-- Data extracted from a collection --
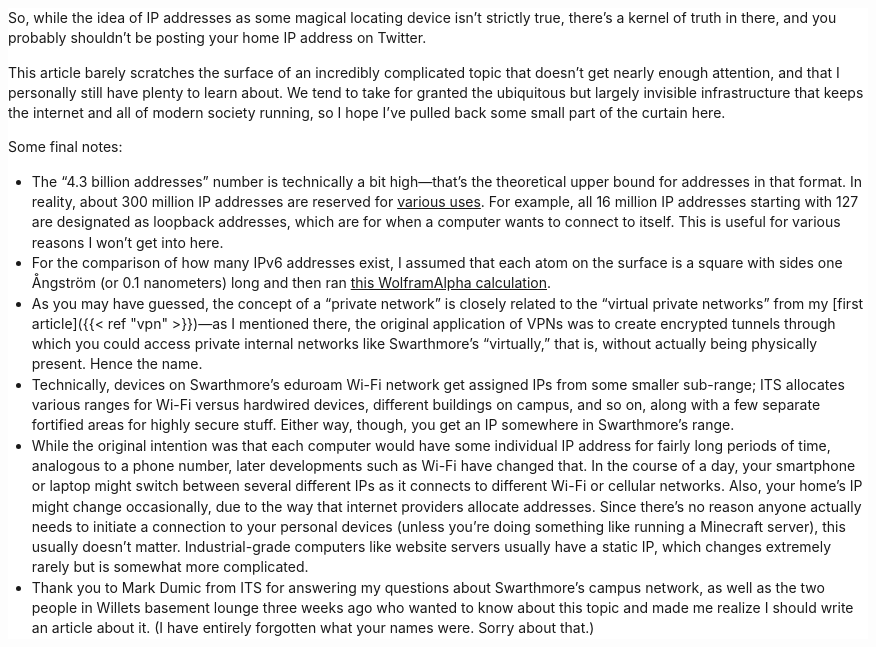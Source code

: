 So, while the idea of IP addresses as some magical locating device isn’t strictly true, there’s a kernel of truth in there, and you probably shouldn’t be posting your home IP address on Twitter.

This article barely scratches the surface of an incredibly complicated topic that doesn’t get nearly enough attention, and that I personally still have plenty to learn about. We tend to take for granted the ubiquitous but largely invisible infrastructure that keeps the internet and all of modern society running, so I hope I’ve pulled back some small part of the curtain here.

Some final notes:

* The “4.3 billion addresses” number is technically a bit high—that’s the theoretical upper bound for addresses in that format. In reality, about 300 million IP addresses are reserved for [various uses](https://en.wikipedia.org/wiki/IPv4#Special-use_addresses). For example, all 16 million IP addresses starting with 127 are designated as loopback addresses, which are for when a computer wants to connect to itself. This is useful for various reasons I won’t get into here.
* For the comparison of how many IPv6 addresses exist, I assumed that each atom on the surface is a square with sides one Ångström (or 0.1 nanometers) long and then ran [this WolframAlpha calculation](https://www.wolframalpha.com/input/?i=2^128+square+angstrom+%2F+earth+surface+area).
* As you may have guessed, the concept of a “private network” is closely related to the “virtual private networks” from my [first article]({{< ref "vpn" >}})—as I mentioned there, the original application of VPNs was to create encrypted tunnels through which you could access private internal networks like Swarthmore’s “virtually,” that is, without actually being physically present. Hence the name.
* Technically, devices on Swarthmore’s eduroam Wi-Fi network get assigned IPs from some smaller sub-range; ITS allocates various ranges for Wi-Fi versus hardwired devices, different buildings on campus, and so on, along with a few separate fortified areas for highly secure stuff. Either way, though, you get an IP somewhere in Swarthmore’s range.
* While the original intention was that each computer would have some individual IP address for fairly long periods of time, analogous to a phone number, later developments such as Wi-Fi have changed that. In the course of a day, your smartphone or laptop might switch between several different IPs as it connects to different Wi-Fi or cellular networks. Also, your home’s IP might change occasionally, due to the way that internet providers allocate addresses. Since there’s no reason anyone actually needs to initiate a connection to your personal devices (unless you’re doing something like running a Minecraft server), this usually doesn’t matter. Industrial-grade computers like website servers usually have a static IP, which changes extremely rarely but is somewhat more complicated.
* Thank you to Mark Dumic from ITS for answering my questions about Swarthmore’s campus network, as well as the two people in Willets basement lounge three weeks ago who wanted to know about this topic and made me realize I should write an article about it. (I have entirely forgotten what your names were. Sorry about that.)
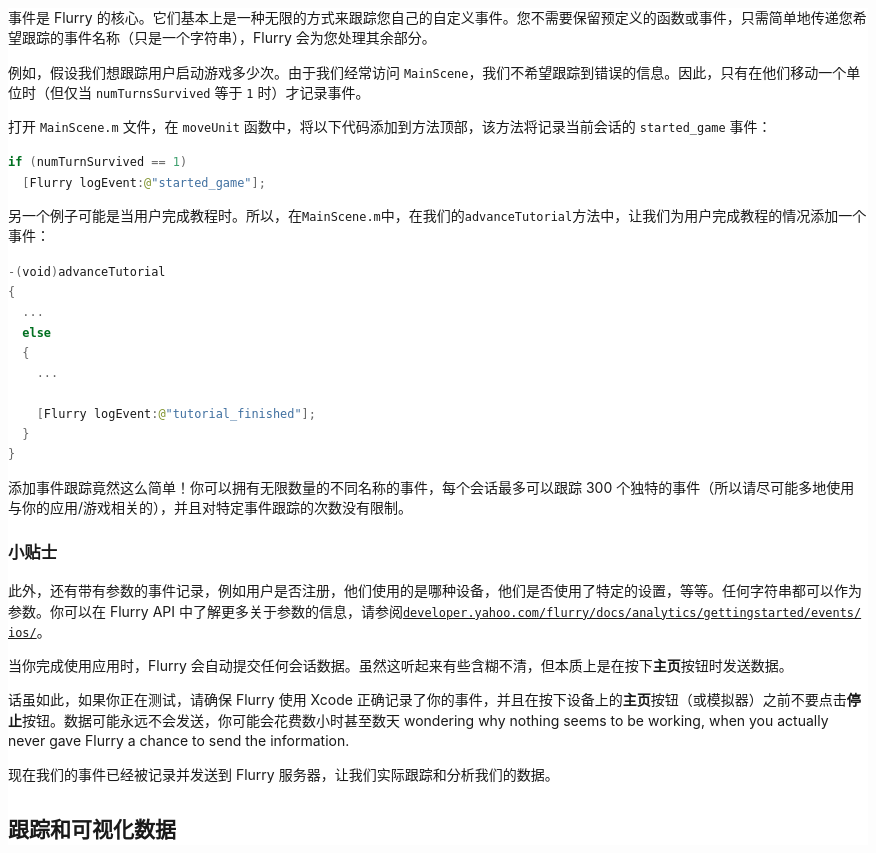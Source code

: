 事件是 Flurry 的核心。它们基本上是一种无限的方式来跟踪您自己的自定义事件。您不需要保留预定义的函数或事件，只需简单地传递您希望跟踪的事件名称（只是一个字符串），Flurry 会为您处理其余部分。

例如，假设我们想跟踪用户启动游戏多少次。由于我们经常访问 `MainScene`，我们不希望跟踪到错误的信息。因此，只有在他们移动一个单位时（但仅当 `numTurnsSurvived` 等于 `1` 时）才记录事件。

打开 `MainScene.m` 文件，在 `moveUnit` 函数中，将以下代码添加到方法顶部，该方法将记录当前会话的 `started_game` 事件：

```swift
if (numTurnSurvived == 1)
  [Flurry logEvent:@"started_game"];
```

另一个例子可能是当用户完成教程时。所以，在`MainScene.m`中，在我们的`advanceTutorial`方法中，让我们为用户完成教程的情况添加一个事件：

```swift
-(void)advanceTutorial
{
  ...
  else
  {  
    ...

    [Flurry logEvent:@"tutorial_finished"];
  }
}
```

添加事件跟踪竟然这么简单！你可以拥有无限数量的不同名称的事件，每个会话最多可以跟踪 300 个独特的事件（所以请尽可能多地使用与你的应用/游戏相关的），并且对特定事件跟踪的次数没有限制。

### 小贴士

此外，还有带有参数的事件记录，例如用户是否注册，他们使用的是哪种设备，他们是否使用了特定的设置，等等。任何字符串都可以作为参数。你可以在 Flurry API 中了解更多关于参数的信息，请参阅[`developer.yahoo.com/flurry/docs/analytics/gettingstarted/events/ios/`](https://developer.yahoo.com/flurry/docs/analytics/gettingstarted/events/ios/)。

当你完成使用应用时，Flurry 会自动提交任何会话数据。虽然这听起来有些含糊不清，但本质上是在按下**主页**按钮时发送数据。

话虽如此，如果你正在测试，请确保 Flurry 使用 Xcode 正确记录了你的事件，并且在按下设备上的**主页**按钮（或模拟器）之前不要点击**停止**按钮。数据可能永远不会发送，你可能会花费数小时甚至数天 wondering why nothing seems to be working, when you actually never gave Flurry a chance to send the information.

现在我们的事件已经被记录并发送到 Flurry 服务器，让我们实际跟踪和分析我们的数据。

## 跟踪和可视化数据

-- What is needed --
What comes back should match the records exactly, minus any pictures.

-- Solution to this problem --
Source code

: So, while the idea of IP addresses as some magical locating device isn’t strictly true, there’s a kernel of truth in there, and you probably shouldn’t be posting your home IP address on Twitter.

This article barely scratches the surface of an incredibly complicated topic that doesn’t get nearly enough attention, and that I personally still have plenty to learn about. We tend to take for granted the ubiquitous but largely invisible infrastructure that keeps the internet and all of modern society running, so I hope I’ve pulled back some small part of the curtain here.

Some final notes:

* The “4.3 billion addresses” number is technically a bit high—that’s the theoretical upper bound for addresses in that format. In reality, about 300 million IP addresses are reserved for [various uses](https://en.wikipedia.org/wiki/IPv4#Special-use_addresses). For example, all 16 million IP addresses starting with 127 are designated as loopback addresses, which are for when a computer wants to connect to itself. This is useful for various reasons I won’t get into here.
* For the comparison of how many IPv6 addresses exist, I assumed that each atom on the surface is a square with sides one Ångström (or 0.1 nanometers) long and then ran [this WolframAlpha calculation](https://www.wolframalpha.com/input/?i=2^128+square+angstrom+%2F+earth+surface+area).
* As you may have guessed, the concept of a “private network” is closely related to the “virtual private networks” from my [first article]({{< ref "vpn" >}})—as I mentioned there, the original application of VPNs was to create encrypted tunnels through which you could access private internal networks like Swarthmore’s “virtually,” that is, without actually being physically present. Hence the name.
* Technically, devices on Swarthmore’s eduroam Wi-Fi network get assigned IPs from some smaller sub-range; ITS allocates various ranges for Wi-Fi versus hardwired devices, different buildings on campus, and so on, along with a few separate fortified areas for highly secure stuff. Either way, though, you get an IP somewhere in Swarthmore’s range.
* While the original intention was that each computer would have some individual IP address for fairly long periods of time, analogous to a phone number, later developments such as Wi-Fi have changed that. In the course of a day, your smartphone or laptop might switch between several different IPs as it connects to different Wi-Fi or cellular networks. Also, your home’s IP might change occasionally, due to the way that internet providers allocate addresses. Since there’s no reason anyone actually needs to initiate a connection to your personal devices (unless you’re doing something like running a Minecraft server), this usually doesn’t matter. Industrial-grade computers like website servers usually have a static IP, which changes extremely rarely but is somewhat more complicated.
* Thank you to Mark Dumic from ITS for answering my questions about Swarthmore’s campus network, as well as the two people in Willets basement lounge three weeks ago who wanted to know about this topic and made me realize I should write an article about it. (I have entirely forgotten what your names were. Sorry about that.)
Source code

: 事件是 Flurry 的核心。它们基本上是一种无限的方式来跟踪您自己的自定义事件。您不需要保留预定义的函数或事件，只需简单地传递您希望跟踪的事件名称（只是一个字符串），Flurry 会为您处理其余部分。

例如，假设我们想跟踪用户启动游戏多少次。由于我们经常访问 `MainScene`，我们不希望跟踪到错误的信息。因此，只有在他们移动一个单位时（但仅当 `numTurnsSurvived` 等于 `1` 时）才记录事件。

打开 `MainScene.m` 文件，在 `moveUnit` 函数中，将以下代码添加到方法顶部，该方法将记录当前会话的 `started_game` 事件：

```swift
if (numTurnSurvived == 1)
  [Flurry logEvent:@"started_game"];
```

另一个例子可能是当用户完成教程时。所以，在`MainScene.m`中，在我们的`advanceTutorial`方法中，让我们为用户完成教程的情况添加一个事件：

```swift
-(void)advanceTutorial
{
  ...
  else
  {  
    ...

    [Flurry logEvent:@"tutorial_finished"];
  }
}
```

添加事件跟踪竟然这么简单！你可以拥有无限数量的不同名称的事件，每个会话最多可以跟踪 300 个独特的事件（所以请尽可能多地使用与你的应用/游戏相关的），并且对特定事件跟踪的次数没有限制。

### 小贴士

此外，还有带有参数的事件记录，例如用户是否注册，他们使用的是哪种设备，他们是否使用了特定的设置，等等。任何字符串都可以作为参数。你可以在 Flurry API 中了解更多关于参数的信息，请参阅[`developer.yahoo.com/flurry/docs/analytics/gettingstarted/events/ios/`](https://developer.yahoo.com/flurry/docs/analytics/gettingstarted/events/ios/)。

当你完成使用应用时，Flurry 会自动提交任何会话数据。虽然这听起来有些含糊不清，但本质上是在按下**主页**按钮时发送数据。

话虽如此，如果你正在测试，请确保 Flurry 使用 Xcode 正确记录了你的事件，并且在按下设备上的**主页**按钮（或模拟器）之前不要点击**停止**按钮。数据可能永远不会发送，你可能会花费数小时甚至数天 wondering why nothing seems to be working, when you actually never gave Flurry a chance to send the information.

现在我们的事件已经被记录并发送到 Flurry 服务器，让我们实际跟踪和分析我们的数据。

## 跟踪和可视化数据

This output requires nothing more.